WORK ORDER: Would you copy the listing below exactly, keeping the pictures out?

DATA FOR THIS TASK:
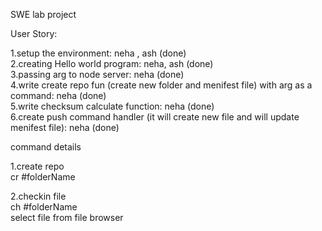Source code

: SWE
lab project

User Story:

1.setup the environment: neha , ash (done)<br />
2.creating Hello world program: neha, ash (done)<br />
3.passing arg to node server: neha (done)<br />
4.write create repo fun (create new folder and menifest file) with arg as a command: neha (done)<br />
5.write checksum calculate function: neha (done)<br />
6.create push command handler (it will create new file and will update menifest file): neha (done)<br />

command details  <br />

1.create repo<br />
    cr #folderName <br />

2.checkin file<br />
    ch #folderName <br />
    select file from file browser<br />

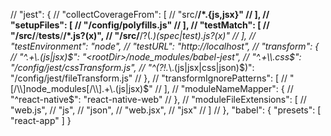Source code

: //   "jest": {
//     "collectCoverageFrom": [
//       "src/**/*.{js,jsx}"
//     ],
//     "setupFiles": [
//       "<rootDir>/config/polyfills.js"
//     ],
//     "testMatch": [
//       "<rootDir>/src/**/__tests__/**/*.js?(x)",
//       "<rootDir>/src/**/?(*.)(spec|test).js?(x)"
//     ],
//     "testEnvironment": "node",
//     "testURL": "http://localhost",
//     "transform": {
//       "^.+\\.(js|jsx)$": "<rootDir>/node_modules/babel-jest",
//       "^.+\\.css$": "<rootDir>/config/jest/cssTransform.js",
//       "^(?!.*\\.(js|jsx|css|json)$)": "<rootDir>/config/jest/fileTransform.js"
//     },
//     "transformIgnorePatterns": [
//       "[/\\\\]node_modules[/\\\\].+\\.(js|jsx)$"
//     ],
//     "moduleNameMapper": {
//       "^react-native$": "react-native-web"
//     },
//     "moduleFileExtensions": [
//       "web.js",
//       "js",
//       "json",
//       "web.jsx",
//       "jsx"
//     ]
//   },
"babel": {
    "presets": [
      "react-app"
    ]
  }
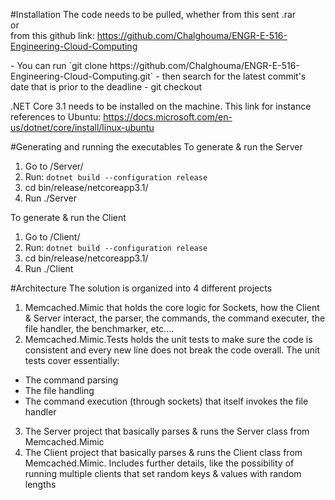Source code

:#Installation
The code needs to be pulled, whether from this sent .rar <br/>
or <br/>
from this github link: https://github.com/Chalghouma/ENGR-E-516-Engineering-Cloud-Computing
<p>
- You can run `git clone https://github.com/Chalghouma/ENGR-E-516-Engineering-Cloud-Computing.git` 
- then search for the latest commit's date that is prior to the deadline
- git checkout <commitId>
</p>

.NET Core 3.1 needs to be installed on the machine. This link for instance references to Ubuntu: https://docs.microsoft.com/en-us/dotnet/core/install/linux-ubuntu

#Generating and running the executables
To generate & run the Server
1. Go to <solutiondir>/Server/
2. Run: `dotnet build --configuration release`
3. cd bin/release/netcoreapp3.1/
4. Run ./Server


To generate & run the Client
1. Go to <solutiondir>/Client/
2. Run: `dotnet build --configuration release`
3. cd bin/release/netcoreapp3.1/
4. Run ./Client

#Architecture
The solution is organized into 4 different projects
1. Memcached.Mimic that holds the core logic for Sockets, how the Client & Server interact,
the parser, the commands, the command executer, the file handler, the benchmarker, etc....
2. Memcached.Mimic.Tests holds the unit tests to make sure the code is consistent and every new line 
does not break the code overall. 
The unit tests cover essentially: 
-	The command parsing
-	The file handling
-	The command execution (through sockets) that itself invokes the file handler
3. The Server project that basically parses & runs the Server class from Memcached.Mimic
4. The Client project that basically parses & runs the Client class from Memcached.Mimic. Includes further details, like the possibility of running multiple clients that set random keys & values with random lengths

EXPECTED ANSWER:
Source code

: SWE
lab project

User Story:

1.setup the environment: neha , ash (done)<br />
2.creating Hello world program: neha, ash (done)<br />
3.passing arg to node server: neha (done)<br />
4.write create repo fun (create new folder and menifest file) with arg as a command: neha (done)<br />
5.write checksum calculate function: neha (done)<br />
6.create push command handler (it will create new file and will update menifest file): neha (done)<br />

command details  <br />

1.create repo<br />
    cr #folderName <br />

2.checkin file<br />
    ch #folderName <br />
    select file from file browser<br />

Source code

: //   "jest": {
//     "collectCoverageFrom": [
//       "src/**/*.{js,jsx}"
//     ],
//     "setupFiles": [
//       "<rootDir>/config/polyfills.js"
//     ],
//     "testMatch": [
//       "<rootDir>/src/**/__tests__/**/*.js?(x)",
//       "<rootDir>/src/**/?(*.)(spec|test).js?(x)"
//     ],
//     "testEnvironment": "node",
//     "testURL": "http://localhost",
//     "transform": {
//       "^.+\\.(js|jsx)$": "<rootDir>/node_modules/babel-jest",
//       "^.+\\.css$": "<rootDir>/config/jest/cssTransform.js",
//       "^(?!.*\\.(js|jsx|css|json)$)": "<rootDir>/config/jest/fileTransform.js"
//     },
//     "transformIgnorePatterns": [
//       "[/\\\\]node_modules[/\\\\].+\\.(js|jsx)$"
//     ],
//     "moduleNameMapper": {
//       "^react-native$": "react-native-web"
//     },
//     "moduleFileExtensions": [
//       "web.js",
//       "js",
//       "json",
//       "web.jsx",
//       "jsx"
//     ]
//   },
"babel": {
    "presets": [
      "react-app"
    ]
  }
Source code

:#Installation
The code needs to be pulled, whether from this sent .rar <br/>
or <br/>
from this github link: https://github.com/Chalghouma/ENGR-E-516-Engineering-Cloud-Computing
<p>
- You can run `git clone https://github.com/Chalghouma/ENGR-E-516-Engineering-Cloud-Computing.git` 
- then search for the latest commit's date that is prior to the deadline
- git checkout <commitId>
</p>

.NET Core 3.1 needs to be installed on the machine. This link for instance references to Ubuntu: https://docs.microsoft.com/en-us/dotnet/core/install/linux-ubuntu

#Generating and running the executables
To generate & run the Server
1. Go to <solutiondir>/Server/
2. Run: `dotnet build --configuration release`
3. cd bin/release/netcoreapp3.1/
4. Run ./Server


To generate & run the Client
1. Go to <solutiondir>/Client/
2. Run: `dotnet build --configuration release`
3. cd bin/release/netcoreapp3.1/
4. Run ./Client

#Architecture
The solution is organized into 4 different projects
1. Memcached.Mimic that holds the core logic for Sockets, how the Client & Server interact,
the parser, the commands, the command executer, the file handler, the benchmarker, etc....
2. Memcached.Mimic.Tests holds the unit tests to make sure the code is consistent and every new line 
does not break the code overall. 
The unit tests cover essentially: 
-	The command parsing
-	The file handling
-	The command execution (through sockets) that itself invokes the file handler
3. The Server project that basically parses & runs the Server class from Memcached.Mimic
4. The Client project that basically parses & runs the Client class from Memcached.Mimic. Includes further details, like the possibility of running multiple clients that set random keys & values with random lengths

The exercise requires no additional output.